Data supplied -
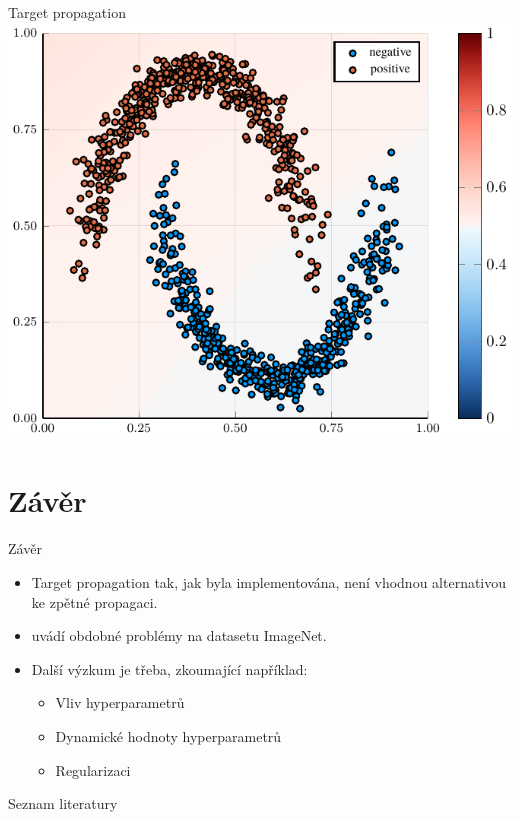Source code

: \documentclass[10pt]{beamer}
\begin{document}
\begin{frame}{Target propagation}
	\centering
	\includegraphics[width=0.6\pagewidth]{images/relu-heatmap/relu.pdf}
\end{frame}

\section{Závěr}

\begin{frame}{Závěr}
	\begin{itemize}
		\item Target propagation tak, jak byla implementována, není vhodnou alternativou ke zpětné propagaci.
		\item \cite{bartunov_assessing_2018} uvádí obdobné problémy na datasetu ImageNet.
		\item Další výzkum je třeba, zkoumající například:
		\begin{itemize}
			\item Vliv hyperparametrů
			\item Dynamické hodnoty hyperparametrů
			\item Regularizaci
		\end{itemize}
	\end{itemize}
\end{frame}

\begin{frame}{Seznam literatury}
	\printbibliography
\end{frame}
\end{document}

Exercise description -
Your copy should match every record exactly and contain no pictures.

Problem solution -
Source code

: \documentclass[10pt]{beamer}
\begin{document}
\begin{frame}{Target propagation}
	\centering
	\includegraphics[width=0.6\pagewidth]{images/relu-heatmap/relu.pdf}
\end{frame}

\section{Závěr}

\begin{frame}{Závěr}
	\begin{itemize}
		\item Target propagation tak, jak byla implementována, není vhodnou alternativou ke zpětné propagaci.
		\item \cite{bartunov_assessing_2018} uvádí obdobné problémy na datasetu ImageNet.
		\item Další výzkum je třeba, zkoumající například:
		\begin{itemize}
			\item Vliv hyperparametrů
			\item Dynamické hodnoty hyperparametrů
			\item Regularizaci
		\end{itemize}
	\end{itemize}
\end{frame}

\begin{frame}{Seznam literatury}
	\printbibliography
\end{frame}
\end{document}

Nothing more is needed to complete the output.